Così funziona l’egemonia. Diversamente da come la intendeva Gramsci, una certa corrente della destra al governo l’ha intesa come una “guerra culturale” priva però di lotta di classe. Questa “guerra” intende consolidare un sistema basato su un triplice potere: economico (il potere di possedere la maggior parte della produzione di ricchezza e di stabilire una divisione razziale del lavoro); normativo (il potere di stabilire le regole della società su scala internazionale – in un mondo globalizzato); simbolico (il potere di attribuire un valore e di valutare unilateralmente i corpi e le pratiche dei “non bianchi” per definire la loro umanità). 

Un simile assetto dei poteri è rivoluzionato incessantemente, in maniera antitetica a chi si oppone, al fine di consolidare l’ordine della proprietà, dei confini e del capitale.
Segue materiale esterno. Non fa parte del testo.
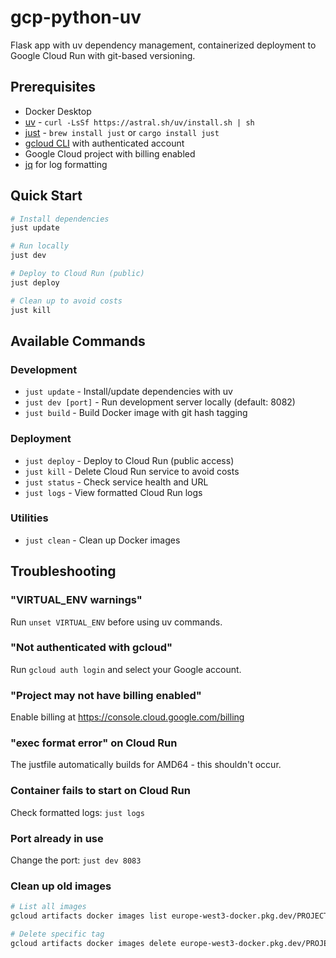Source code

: # gcp-python-uv

Flask app with uv dependency management, containerized deployment to Google Cloud Run with git-based versioning.

## Prerequisites

- Docker Desktop
- [uv](https://github.com/astral-sh/uv) - `curl -LsSf https://astral.sh/uv/install.sh | sh`
- [just](https://github.com/casey/just) - `brew install just` or `cargo install just`
- [gcloud CLI](https://cloud.google.com/sdk/docs/install) with authenticated account
- Google Cloud project with billing enabled
- [jq](https://jqlang.github.io/jq/) for log formatting

## Quick Start

```bash
# Install dependencies
just update

# Run locally
just dev

# Deploy to Cloud Run (public)
just deploy

# Clean up to avoid costs
just kill
```

## Available Commands

### Development
- `just update` - Install/update dependencies with uv
- `just dev [port]` - Run development server locally (default: 8082)
- `just build` - Build Docker image with git hash tagging

### Deployment
- `just deploy` - Deploy to Cloud Run (public access)
- `just kill` - Delete Cloud Run service to avoid costs
- `just status` - Check service health and URL
- `just logs` - View formatted Cloud Run logs

### Utilities
- `just clean` - Clean up Docker images

## Troubleshooting

### "VIRTUAL_ENV warnings"
Run `unset VIRTUAL_ENV` before using uv commands.

### "Not authenticated with gcloud"
Run `gcloud auth login` and select your Google account.

### "Project may not have billing enabled"
Enable billing at https://console.cloud.google.com/billing

### "exec format error" on Cloud Run
The justfile automatically builds for AMD64 - this shouldn't occur.

### Container fails to start on Cloud Run
Check formatted logs: `just logs`

### Port already in use
Change the port: `just dev 8083`

### Clean up old images
```bash
# List all images
gcloud artifacts docker images list europe-west3-docker.pkg.dev/PROJECT_ID/cloud-run-apps

# Delete specific tag
gcloud artifacts docker images delete europe-west3-docker.pkg.dev/PROJECT_ID/cloud-run-apps/gcp-python-uv:TAG
```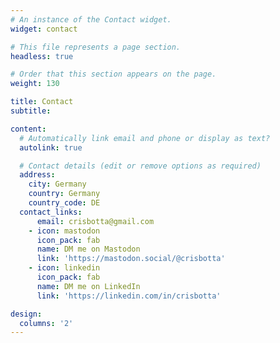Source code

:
 ```yaml
---
# An instance of the Contact widget.
widget: contact

# This file represents a page section.
headless: true

# Order that this section appears on the page.
weight: 130

title: Contact
subtitle:

content:
  # Automatically link email and phone or display as text?
  autolink: true

  # Contact details (edit or remove options as required)
  address:
    city: Germany
    country: Germany
    country_code: DE
  contact_links:
      email: crisbotta@gmail.com
    - icon: mastodon
      icon_pack: fab
      name: DM me on Mastodon
      link: 'https://mastodon.social/@crisbotta'
    - icon: linkedin
      icon_pack: fab
      name: DM me on LinkedIn
      link: 'https://linkedin.com/in/crisbotta'

design:
  columns: '2'
---
```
La rivoluzione passiva oggi è un ribaltamento postmoderno dei principi classici della rivoluzione: la reazione è libertà, l’uguaglianza è sfruttamento, il capitale è natura. In questo regime paradossale, i soggetti restano subalterni. Di solito, questo processo è considerato un blocco unico insuperabile, un grande Leviatano indistruttibile. Quando accade, come oggi, è difficile trovare un’alternativa, mentre risorgono culture dell’apocalisse e della fine del mondo. In queste fasi si perde di vista il carattere reazionario dell’offensiva, cioè la sua mancanza di autonomia. Essa non può fare a meno del “nemico” che si è scelta per giustificare la propria esistenza. Quanto ai suoi avversari, continuano a dividersi, obnubilati da un’intelligente operazione politica che sembra avere saturato ogni spazio di libertà nel presente. Ma questo è l’effetto derivato della loro autonomia che persiste nel mondo rovesciato della rivoluzione passiva.